The current patch sort of allows this - the entries are not cleared but the weak references in them are - via the close(), but if this method is called at the wrong time, everything will break (since the stream needs to be cached), thus it is not exposed to the outside world. If you want to cleanup programatically, close the index readers and writers. If closing all index readers and writers releases all Lucene thread locals it's great.
Thanks. |
|||||||||||||||||||||||||||||||||||||||||||||||||||||||||||||||||||||||
The patch adds o.a.l.util.CloseableThreadLocal. It's a wrapper around ThreadLocal that wraps the values inside a WeakReference, but then also holds a strong reference to the value (to ensure GC doesn't reclaim it) until you call the close method. On calling close, GC is then free to reclaim all values you had stored, regardless of how long it takes ThreadLocal's implementation to actually release its references.

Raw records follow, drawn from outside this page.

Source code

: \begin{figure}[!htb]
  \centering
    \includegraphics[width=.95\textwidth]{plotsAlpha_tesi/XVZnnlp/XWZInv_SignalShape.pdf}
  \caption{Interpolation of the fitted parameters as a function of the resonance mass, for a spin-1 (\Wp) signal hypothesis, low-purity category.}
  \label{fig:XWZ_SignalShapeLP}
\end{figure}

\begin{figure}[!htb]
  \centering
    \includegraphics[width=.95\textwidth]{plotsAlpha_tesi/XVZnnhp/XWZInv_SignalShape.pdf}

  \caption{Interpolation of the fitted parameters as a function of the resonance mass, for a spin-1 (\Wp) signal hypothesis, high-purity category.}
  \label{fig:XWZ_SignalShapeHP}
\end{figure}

There are a couple places in Lucene where I left the current usage of ThreadLocal.
First, Analyzer.java uses ThreadLocal to hold reusable token streams. There is no "close" called for Analyzer, so unless we are willing to add a finalizer to call CloseableThreadLocal.close() I think we can leave it.
Second, some of the contrib/benchmark tasks use ThreadLocal to store per-thread DateFormat which should use tiny memory.